■ **Activity**
All that is needed is the run of lines from the top of the entries to the line with "categories: research", that line included, repeated exactly and free of pictures.

■ **Given data**
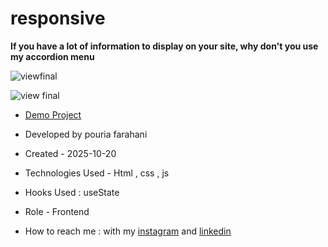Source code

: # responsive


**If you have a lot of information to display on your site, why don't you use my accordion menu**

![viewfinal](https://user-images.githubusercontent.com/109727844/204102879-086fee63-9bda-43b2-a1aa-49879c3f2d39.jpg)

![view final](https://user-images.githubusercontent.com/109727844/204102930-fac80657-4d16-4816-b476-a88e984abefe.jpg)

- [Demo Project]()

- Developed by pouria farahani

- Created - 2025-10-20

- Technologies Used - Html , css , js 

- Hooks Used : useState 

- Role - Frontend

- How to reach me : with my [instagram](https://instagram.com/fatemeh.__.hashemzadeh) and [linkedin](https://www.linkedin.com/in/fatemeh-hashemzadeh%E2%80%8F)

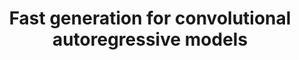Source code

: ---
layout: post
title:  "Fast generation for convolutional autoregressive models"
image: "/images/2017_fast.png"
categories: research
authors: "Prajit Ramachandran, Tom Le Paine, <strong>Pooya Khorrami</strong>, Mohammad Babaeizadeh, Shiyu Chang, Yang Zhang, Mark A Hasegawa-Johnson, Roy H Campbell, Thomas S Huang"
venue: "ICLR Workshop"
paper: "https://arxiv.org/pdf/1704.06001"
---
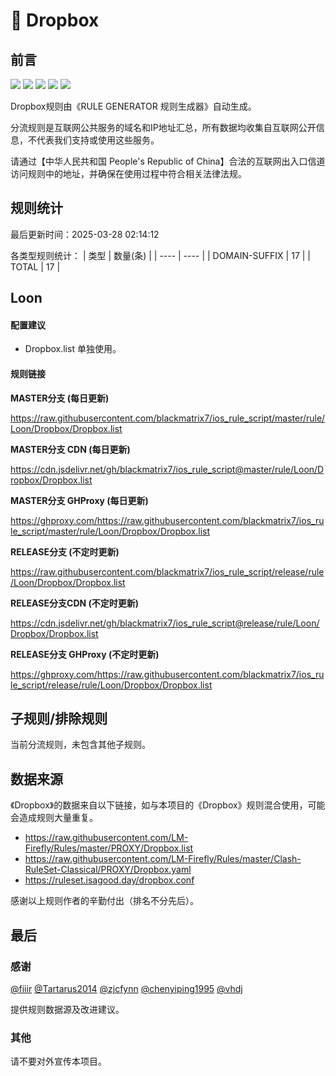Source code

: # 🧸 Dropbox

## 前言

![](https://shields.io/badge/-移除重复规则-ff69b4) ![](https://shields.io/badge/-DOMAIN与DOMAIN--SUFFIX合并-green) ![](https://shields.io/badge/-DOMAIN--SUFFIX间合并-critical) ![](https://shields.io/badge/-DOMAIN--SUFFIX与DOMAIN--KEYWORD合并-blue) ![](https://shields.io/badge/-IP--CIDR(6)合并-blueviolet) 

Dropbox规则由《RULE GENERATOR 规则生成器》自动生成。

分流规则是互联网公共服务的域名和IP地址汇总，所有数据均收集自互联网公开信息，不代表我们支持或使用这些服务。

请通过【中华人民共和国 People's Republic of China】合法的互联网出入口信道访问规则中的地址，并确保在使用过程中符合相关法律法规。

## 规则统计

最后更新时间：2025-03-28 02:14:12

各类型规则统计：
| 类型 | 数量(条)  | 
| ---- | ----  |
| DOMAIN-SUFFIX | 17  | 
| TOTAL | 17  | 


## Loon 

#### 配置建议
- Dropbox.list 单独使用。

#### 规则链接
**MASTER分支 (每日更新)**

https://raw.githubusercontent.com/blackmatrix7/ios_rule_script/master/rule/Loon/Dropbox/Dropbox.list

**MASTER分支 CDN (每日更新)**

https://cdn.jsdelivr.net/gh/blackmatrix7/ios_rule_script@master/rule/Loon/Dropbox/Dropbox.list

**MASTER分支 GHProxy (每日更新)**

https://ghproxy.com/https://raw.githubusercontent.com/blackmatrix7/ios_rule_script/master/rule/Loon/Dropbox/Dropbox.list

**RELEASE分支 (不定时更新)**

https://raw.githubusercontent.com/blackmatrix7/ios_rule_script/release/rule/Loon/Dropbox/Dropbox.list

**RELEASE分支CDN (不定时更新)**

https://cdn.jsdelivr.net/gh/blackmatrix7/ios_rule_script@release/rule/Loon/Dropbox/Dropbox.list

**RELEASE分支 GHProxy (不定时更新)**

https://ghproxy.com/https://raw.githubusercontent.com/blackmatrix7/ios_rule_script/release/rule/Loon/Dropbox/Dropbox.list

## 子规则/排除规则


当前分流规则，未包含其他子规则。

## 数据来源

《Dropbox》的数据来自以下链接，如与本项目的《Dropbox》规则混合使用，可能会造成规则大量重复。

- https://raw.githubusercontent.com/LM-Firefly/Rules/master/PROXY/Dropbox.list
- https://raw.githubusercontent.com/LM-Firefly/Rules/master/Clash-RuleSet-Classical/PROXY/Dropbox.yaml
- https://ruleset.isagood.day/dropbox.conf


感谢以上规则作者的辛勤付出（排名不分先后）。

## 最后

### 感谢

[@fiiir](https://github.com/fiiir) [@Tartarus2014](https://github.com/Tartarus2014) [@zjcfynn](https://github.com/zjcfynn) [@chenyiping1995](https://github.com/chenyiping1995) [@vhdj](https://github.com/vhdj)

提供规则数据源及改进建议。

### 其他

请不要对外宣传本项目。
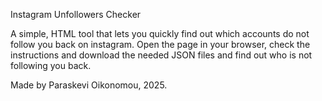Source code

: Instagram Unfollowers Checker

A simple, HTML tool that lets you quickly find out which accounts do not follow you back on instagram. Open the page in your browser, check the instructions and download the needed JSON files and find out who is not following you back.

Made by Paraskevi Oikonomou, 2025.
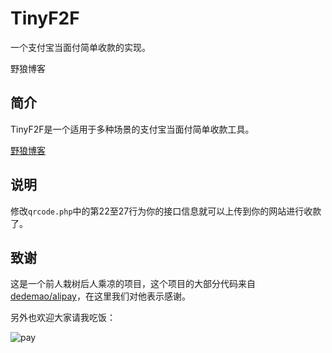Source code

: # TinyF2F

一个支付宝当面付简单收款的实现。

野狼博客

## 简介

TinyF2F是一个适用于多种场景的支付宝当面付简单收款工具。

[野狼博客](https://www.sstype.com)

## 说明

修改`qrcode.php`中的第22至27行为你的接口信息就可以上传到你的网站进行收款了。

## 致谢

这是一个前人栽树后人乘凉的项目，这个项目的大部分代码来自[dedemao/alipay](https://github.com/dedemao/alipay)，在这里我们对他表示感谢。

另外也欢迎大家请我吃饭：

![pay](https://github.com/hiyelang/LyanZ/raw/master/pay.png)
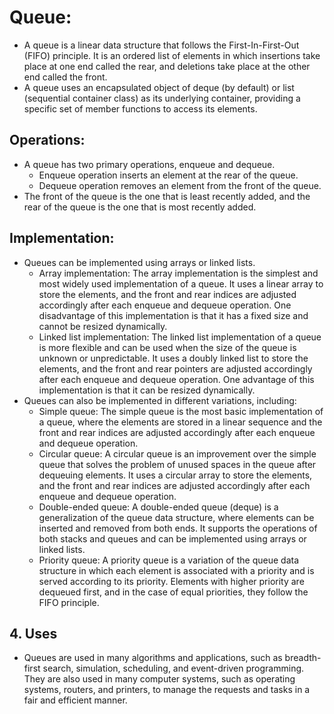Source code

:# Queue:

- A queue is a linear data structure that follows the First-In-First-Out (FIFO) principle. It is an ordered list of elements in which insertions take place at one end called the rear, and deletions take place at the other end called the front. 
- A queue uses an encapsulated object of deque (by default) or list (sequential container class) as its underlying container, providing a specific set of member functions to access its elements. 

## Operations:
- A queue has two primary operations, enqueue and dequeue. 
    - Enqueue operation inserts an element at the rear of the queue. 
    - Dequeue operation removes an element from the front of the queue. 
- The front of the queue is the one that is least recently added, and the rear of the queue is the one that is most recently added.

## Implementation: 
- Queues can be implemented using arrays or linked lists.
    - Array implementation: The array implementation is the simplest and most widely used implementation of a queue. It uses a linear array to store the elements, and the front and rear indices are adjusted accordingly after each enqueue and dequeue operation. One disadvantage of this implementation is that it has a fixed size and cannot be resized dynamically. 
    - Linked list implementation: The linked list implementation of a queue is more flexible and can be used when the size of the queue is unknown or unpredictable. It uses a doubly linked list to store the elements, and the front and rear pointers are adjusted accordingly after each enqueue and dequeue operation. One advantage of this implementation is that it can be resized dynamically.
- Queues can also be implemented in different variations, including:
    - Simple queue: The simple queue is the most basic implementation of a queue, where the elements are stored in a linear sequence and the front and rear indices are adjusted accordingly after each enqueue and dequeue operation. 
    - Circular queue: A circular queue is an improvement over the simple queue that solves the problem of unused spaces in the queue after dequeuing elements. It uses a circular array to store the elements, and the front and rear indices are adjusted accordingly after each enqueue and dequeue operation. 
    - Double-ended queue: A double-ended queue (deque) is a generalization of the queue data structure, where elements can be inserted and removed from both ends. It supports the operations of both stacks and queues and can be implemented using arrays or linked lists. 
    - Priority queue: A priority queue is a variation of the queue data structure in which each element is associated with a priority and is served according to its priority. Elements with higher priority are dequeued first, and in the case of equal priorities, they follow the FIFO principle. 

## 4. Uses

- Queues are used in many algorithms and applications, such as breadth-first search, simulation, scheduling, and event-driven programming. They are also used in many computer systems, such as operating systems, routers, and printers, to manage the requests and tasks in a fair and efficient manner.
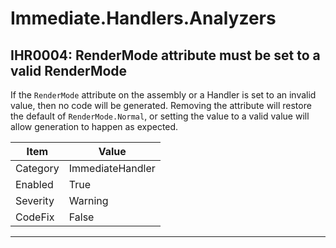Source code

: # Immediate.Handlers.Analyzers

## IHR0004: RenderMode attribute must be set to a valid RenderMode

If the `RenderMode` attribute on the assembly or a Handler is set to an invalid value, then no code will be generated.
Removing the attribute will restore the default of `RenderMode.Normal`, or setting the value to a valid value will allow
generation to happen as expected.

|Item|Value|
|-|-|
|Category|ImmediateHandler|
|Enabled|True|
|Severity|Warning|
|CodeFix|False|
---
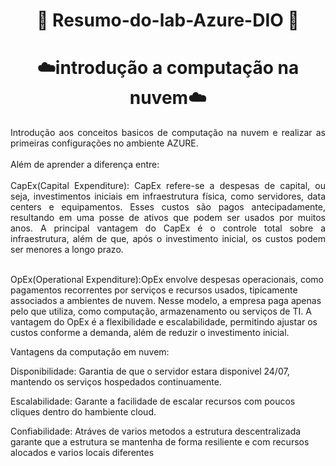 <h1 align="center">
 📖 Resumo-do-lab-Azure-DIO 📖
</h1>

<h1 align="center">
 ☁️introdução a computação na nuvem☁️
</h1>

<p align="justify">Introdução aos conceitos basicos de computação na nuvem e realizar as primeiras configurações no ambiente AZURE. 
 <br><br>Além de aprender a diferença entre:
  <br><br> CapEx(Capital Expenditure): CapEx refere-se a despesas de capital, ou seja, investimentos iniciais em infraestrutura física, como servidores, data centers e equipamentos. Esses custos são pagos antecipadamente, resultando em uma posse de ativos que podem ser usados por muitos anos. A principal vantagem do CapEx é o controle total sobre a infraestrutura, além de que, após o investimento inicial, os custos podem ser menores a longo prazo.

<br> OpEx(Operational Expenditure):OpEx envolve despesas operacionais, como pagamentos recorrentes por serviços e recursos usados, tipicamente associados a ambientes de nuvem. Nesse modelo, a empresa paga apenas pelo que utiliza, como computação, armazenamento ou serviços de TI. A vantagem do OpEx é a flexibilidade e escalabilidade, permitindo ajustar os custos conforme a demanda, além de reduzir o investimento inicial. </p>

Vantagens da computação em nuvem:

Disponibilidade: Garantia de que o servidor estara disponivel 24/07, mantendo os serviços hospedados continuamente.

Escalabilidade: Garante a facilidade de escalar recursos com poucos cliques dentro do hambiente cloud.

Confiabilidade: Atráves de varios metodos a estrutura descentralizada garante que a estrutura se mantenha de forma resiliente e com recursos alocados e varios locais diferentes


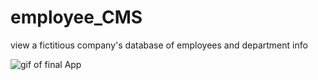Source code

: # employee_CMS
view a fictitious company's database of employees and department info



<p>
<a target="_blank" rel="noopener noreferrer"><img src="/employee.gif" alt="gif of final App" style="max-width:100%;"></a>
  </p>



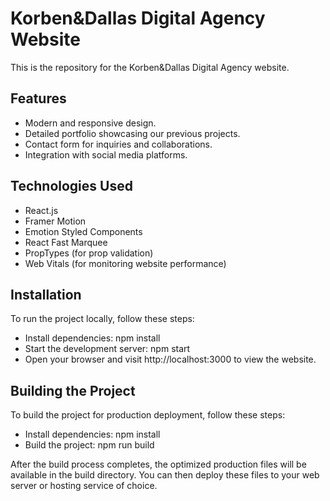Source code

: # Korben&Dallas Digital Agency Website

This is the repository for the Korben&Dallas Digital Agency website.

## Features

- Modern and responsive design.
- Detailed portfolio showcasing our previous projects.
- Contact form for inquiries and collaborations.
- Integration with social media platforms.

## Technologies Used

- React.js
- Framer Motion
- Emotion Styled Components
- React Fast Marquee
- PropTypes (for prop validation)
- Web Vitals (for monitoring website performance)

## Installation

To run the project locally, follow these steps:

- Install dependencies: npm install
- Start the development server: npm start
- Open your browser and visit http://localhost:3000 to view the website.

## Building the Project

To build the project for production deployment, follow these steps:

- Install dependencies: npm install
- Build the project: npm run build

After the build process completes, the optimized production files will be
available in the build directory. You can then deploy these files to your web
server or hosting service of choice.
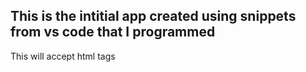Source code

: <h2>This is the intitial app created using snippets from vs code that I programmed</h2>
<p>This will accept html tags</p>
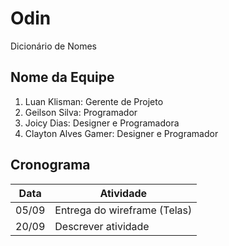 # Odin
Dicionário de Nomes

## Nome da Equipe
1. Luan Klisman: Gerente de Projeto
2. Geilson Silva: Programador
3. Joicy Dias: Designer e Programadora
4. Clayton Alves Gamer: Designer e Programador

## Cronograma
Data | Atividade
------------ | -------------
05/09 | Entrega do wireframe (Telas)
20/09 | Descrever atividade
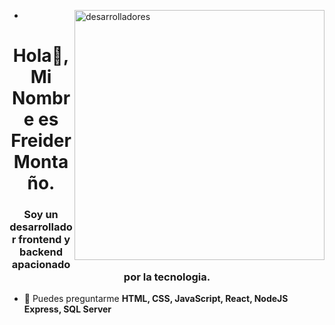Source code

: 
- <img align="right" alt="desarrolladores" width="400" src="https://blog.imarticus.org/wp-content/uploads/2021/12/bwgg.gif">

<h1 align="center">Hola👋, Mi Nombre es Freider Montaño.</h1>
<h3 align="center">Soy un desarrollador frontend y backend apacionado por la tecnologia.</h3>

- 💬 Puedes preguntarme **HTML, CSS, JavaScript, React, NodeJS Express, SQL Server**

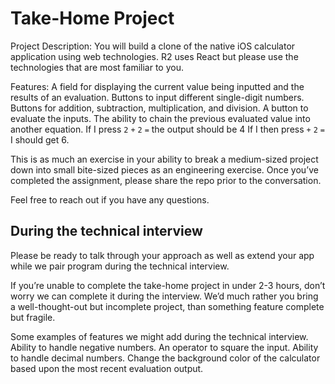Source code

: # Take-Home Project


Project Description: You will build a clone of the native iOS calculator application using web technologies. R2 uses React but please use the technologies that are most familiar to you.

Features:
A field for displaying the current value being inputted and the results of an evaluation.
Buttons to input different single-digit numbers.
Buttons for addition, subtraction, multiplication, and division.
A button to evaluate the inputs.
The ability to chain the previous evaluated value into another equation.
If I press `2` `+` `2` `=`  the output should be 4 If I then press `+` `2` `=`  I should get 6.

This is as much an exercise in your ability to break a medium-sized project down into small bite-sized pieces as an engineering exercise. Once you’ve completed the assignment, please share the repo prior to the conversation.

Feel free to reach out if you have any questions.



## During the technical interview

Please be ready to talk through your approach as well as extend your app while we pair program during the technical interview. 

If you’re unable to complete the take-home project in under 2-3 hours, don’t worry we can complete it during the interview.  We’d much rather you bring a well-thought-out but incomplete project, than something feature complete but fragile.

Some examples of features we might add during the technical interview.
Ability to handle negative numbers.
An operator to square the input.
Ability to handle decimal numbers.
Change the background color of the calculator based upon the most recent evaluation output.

■ **Answer to the exercise**
Source code

: # responsive


**If you have a lot of information to display on your site, why don't you use my accordion menu**

![viewfinal](https://user-images.githubusercontent.com/109727844/204102879-086fee63-9bda-43b2-a1aa-49879c3f2d39.jpg)

![view final](https://user-images.githubusercontent.com/109727844/204102930-fac80657-4d16-4816-b476-a88e984abefe.jpg)

- [Demo Project]()

- Developed by pouria farahani

- Created - 2025-10-20

- Technologies Used - Html , css , js 

- Hooks Used : useState 

- Role - Frontend

- How to reach me : with my [instagram](https://instagram.com/fatemeh.__.hashemzadeh) and [linkedin](https://www.linkedin.com/in/fatemeh-hashemzadeh%E2%80%8F)

Source code

: ---
layout: post
title:  "Fast generation for convolutional autoregressive models"
image: "/images/2017_fast.png"
categories: research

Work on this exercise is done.